▶ **Data for processing**
____

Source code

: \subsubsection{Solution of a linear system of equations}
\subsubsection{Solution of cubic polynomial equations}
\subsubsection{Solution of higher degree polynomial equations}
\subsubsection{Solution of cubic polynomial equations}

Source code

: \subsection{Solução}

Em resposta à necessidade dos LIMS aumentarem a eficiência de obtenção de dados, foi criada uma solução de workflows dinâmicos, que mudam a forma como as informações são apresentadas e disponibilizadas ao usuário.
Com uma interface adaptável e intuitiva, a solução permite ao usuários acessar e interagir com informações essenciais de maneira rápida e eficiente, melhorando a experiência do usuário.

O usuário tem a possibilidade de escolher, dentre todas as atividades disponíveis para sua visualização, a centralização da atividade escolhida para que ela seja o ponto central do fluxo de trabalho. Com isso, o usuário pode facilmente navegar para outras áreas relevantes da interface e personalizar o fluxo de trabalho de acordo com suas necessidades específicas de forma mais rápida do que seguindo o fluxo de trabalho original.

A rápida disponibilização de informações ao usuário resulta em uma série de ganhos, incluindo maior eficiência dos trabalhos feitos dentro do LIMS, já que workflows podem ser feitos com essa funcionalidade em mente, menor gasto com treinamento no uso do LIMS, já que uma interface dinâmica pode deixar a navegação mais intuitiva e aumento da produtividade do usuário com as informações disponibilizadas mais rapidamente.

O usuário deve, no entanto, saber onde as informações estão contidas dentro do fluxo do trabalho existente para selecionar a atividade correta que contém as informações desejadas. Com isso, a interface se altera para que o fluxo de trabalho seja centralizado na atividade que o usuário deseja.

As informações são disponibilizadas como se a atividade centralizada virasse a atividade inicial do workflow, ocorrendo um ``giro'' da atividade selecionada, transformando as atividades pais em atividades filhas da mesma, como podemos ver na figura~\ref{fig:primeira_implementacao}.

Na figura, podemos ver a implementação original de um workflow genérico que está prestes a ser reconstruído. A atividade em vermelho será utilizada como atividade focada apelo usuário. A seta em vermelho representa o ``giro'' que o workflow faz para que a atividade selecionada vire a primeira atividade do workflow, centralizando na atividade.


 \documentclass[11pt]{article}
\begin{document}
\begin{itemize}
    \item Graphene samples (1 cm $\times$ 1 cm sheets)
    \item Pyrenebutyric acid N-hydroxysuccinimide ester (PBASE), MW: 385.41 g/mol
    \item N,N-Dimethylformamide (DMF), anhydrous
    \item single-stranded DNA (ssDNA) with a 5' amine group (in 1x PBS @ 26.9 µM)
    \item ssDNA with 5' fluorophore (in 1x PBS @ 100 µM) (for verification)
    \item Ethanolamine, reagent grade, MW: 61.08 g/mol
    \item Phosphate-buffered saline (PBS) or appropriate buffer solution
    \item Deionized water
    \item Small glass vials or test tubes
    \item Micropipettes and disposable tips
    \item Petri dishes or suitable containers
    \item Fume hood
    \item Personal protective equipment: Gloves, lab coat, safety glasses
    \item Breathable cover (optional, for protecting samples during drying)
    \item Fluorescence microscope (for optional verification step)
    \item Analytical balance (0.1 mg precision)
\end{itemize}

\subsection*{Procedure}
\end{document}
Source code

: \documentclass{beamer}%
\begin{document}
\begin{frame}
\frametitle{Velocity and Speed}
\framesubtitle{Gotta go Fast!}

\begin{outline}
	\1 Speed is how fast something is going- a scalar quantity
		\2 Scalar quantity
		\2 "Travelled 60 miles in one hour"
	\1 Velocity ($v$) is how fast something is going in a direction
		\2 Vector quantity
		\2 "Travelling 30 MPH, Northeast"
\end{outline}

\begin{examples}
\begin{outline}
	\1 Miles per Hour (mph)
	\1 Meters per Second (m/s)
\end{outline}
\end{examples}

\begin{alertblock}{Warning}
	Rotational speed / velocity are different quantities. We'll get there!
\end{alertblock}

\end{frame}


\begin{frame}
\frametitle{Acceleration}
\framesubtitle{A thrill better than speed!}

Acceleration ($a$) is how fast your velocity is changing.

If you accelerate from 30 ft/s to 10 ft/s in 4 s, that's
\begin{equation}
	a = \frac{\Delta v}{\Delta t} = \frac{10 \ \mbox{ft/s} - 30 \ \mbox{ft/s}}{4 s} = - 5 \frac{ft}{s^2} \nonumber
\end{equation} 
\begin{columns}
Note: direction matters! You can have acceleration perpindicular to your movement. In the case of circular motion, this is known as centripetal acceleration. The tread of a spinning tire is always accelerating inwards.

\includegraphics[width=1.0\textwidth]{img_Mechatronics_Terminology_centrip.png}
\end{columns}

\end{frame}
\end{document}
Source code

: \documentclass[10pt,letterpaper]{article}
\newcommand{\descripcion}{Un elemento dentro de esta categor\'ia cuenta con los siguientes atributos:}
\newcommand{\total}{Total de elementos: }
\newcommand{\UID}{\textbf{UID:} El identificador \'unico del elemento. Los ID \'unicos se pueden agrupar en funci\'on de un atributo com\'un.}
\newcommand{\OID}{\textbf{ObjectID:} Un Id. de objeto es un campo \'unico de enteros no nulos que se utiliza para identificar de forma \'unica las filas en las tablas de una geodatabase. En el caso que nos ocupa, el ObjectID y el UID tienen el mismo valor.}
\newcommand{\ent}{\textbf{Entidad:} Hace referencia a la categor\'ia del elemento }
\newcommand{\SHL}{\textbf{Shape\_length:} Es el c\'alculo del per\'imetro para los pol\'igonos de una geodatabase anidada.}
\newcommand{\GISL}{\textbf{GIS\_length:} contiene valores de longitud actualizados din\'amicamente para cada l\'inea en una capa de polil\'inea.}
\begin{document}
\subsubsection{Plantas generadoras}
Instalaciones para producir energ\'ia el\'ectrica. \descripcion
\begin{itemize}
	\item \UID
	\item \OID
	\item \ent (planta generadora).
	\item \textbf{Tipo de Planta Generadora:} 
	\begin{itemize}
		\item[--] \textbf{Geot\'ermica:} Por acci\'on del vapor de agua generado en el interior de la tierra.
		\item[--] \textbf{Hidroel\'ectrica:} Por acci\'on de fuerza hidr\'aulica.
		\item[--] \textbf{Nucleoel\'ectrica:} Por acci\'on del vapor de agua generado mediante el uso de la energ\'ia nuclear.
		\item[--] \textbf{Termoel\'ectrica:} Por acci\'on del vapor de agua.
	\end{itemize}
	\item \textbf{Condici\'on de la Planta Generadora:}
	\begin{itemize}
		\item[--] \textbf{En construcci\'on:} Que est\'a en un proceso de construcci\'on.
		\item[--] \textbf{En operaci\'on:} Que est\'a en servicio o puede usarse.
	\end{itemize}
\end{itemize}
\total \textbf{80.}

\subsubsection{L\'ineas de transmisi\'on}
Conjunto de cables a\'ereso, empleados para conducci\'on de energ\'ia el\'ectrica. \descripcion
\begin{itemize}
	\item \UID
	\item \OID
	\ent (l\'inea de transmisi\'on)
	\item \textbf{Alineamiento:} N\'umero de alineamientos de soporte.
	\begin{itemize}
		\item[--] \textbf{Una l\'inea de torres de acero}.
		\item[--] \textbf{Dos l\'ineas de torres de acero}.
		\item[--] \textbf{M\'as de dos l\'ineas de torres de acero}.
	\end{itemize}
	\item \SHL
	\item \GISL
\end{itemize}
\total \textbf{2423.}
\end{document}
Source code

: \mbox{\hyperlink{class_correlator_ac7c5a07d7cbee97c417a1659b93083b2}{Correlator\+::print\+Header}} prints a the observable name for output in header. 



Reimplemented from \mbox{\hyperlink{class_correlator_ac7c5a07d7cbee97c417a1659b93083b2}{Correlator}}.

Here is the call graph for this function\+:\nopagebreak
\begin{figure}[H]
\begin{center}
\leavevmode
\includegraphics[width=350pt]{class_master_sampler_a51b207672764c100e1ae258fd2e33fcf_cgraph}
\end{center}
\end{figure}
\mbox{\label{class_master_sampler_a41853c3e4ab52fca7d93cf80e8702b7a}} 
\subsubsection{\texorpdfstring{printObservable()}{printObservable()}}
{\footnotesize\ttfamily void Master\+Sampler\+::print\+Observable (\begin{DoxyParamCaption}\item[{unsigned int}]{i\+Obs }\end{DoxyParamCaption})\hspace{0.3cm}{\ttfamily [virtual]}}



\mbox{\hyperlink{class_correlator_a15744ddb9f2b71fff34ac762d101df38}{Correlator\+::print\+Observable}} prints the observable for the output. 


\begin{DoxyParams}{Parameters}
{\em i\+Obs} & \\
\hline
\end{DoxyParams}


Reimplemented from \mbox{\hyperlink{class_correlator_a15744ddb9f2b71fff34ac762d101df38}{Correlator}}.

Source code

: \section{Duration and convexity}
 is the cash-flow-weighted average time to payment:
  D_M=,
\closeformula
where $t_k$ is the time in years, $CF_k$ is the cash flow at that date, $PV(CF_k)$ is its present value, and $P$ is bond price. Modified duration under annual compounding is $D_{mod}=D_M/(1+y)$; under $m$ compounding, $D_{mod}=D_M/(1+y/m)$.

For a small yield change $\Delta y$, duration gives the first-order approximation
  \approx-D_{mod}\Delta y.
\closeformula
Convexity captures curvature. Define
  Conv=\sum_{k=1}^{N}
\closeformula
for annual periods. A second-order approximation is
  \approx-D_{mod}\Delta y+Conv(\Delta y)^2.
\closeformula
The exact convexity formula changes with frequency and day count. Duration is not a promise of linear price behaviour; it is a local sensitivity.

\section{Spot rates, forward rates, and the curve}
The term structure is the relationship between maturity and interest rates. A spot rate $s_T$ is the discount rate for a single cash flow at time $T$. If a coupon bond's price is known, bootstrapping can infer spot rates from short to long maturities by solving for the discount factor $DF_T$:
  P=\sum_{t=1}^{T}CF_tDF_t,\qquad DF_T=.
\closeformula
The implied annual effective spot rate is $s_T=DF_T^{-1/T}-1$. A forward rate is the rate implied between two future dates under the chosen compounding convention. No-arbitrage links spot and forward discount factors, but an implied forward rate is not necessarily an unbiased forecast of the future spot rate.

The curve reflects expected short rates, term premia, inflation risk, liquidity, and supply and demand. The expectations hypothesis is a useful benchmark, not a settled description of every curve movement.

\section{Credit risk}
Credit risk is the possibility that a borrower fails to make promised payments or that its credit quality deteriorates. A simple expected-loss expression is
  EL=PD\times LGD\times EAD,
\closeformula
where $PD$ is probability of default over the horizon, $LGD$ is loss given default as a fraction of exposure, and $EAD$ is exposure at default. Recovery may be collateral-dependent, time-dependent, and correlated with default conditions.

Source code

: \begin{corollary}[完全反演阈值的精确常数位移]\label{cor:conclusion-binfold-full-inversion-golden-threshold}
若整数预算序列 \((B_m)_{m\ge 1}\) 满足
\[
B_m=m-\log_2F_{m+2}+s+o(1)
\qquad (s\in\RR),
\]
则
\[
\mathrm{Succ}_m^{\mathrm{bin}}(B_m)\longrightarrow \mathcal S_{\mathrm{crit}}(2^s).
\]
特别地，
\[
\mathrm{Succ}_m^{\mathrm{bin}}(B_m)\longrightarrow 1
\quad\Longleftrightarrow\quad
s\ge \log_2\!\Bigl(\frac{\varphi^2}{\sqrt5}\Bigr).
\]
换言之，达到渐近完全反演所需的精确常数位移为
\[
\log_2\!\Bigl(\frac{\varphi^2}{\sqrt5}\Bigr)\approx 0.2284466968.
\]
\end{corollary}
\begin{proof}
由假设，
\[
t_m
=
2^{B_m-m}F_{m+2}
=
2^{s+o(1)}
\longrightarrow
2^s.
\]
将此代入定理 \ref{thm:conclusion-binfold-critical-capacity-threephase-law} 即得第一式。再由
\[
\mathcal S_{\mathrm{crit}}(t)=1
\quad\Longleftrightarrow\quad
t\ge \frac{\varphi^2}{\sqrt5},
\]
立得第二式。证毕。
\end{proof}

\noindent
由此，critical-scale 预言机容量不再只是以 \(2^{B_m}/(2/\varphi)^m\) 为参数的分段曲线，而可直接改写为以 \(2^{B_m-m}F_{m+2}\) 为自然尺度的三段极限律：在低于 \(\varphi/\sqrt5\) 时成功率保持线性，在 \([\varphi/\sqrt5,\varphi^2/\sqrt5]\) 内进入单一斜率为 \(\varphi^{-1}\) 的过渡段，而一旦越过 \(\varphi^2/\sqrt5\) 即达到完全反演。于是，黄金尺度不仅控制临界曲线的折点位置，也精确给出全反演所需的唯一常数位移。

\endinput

____

▶ **About this exercise**
Exactly as written, repeat each line from the beginning of the data above to the line containing "O usuário deve, no", inclusive.

▶ **Problem solution**
Source code

: \subsubsection{Solution of a linear system of equations}
\subsubsection{Solution of cubic polynomial equations}
\subsubsection{Solution of higher degree polynomial equations}
\subsubsection{Solution of cubic polynomial equations}

Source code

: \subsection{Solução}

Em resposta à necessidade dos LIMS aumentarem a eficiência de obtenção de dados, foi criada uma solução de workflows dinâmicos, que mudam a forma como as informações são apresentadas e disponibilizadas ao usuário.
Com uma interface adaptável e intuitiva, a solução permite ao usuários acessar e interagir com informações essenciais de maneira rápida e eficiente, melhorando a experiência do usuário.

O usuário tem a possibilidade de escolher, dentre todas as atividades disponíveis para sua visualização, a centralização da atividade escolhida para que ela seja o ponto central do fluxo de trabalho. Com isso, o usuário pode facilmente navegar para outras áreas relevantes da interface e personalizar o fluxo de trabalho de acordo com suas necessidades específicas de forma mais rápida do que seguindo o fluxo de trabalho original.

A rápida disponibilização de informações ao usuário resulta em uma série de ganhos, incluindo maior eficiência dos trabalhos feitos dentro do LIMS, já que workflows podem ser feitos com essa funcionalidade em mente, menor gasto com treinamento no uso do LIMS, já que uma interface dinâmica pode deixar a navegação mais intuitiva e aumento da produtividade do usuário com as informações disponibilizadas mais rapidamente.

O usuário deve, no entanto, saber onde as informações estão contidas dentro do fluxo do trabalho existente para selecionar a atividade correta que contém as informações desejadas. Com isso, a interface se altera para que o fluxo de trabalho seja centralizado na atividade que o usuário deseja.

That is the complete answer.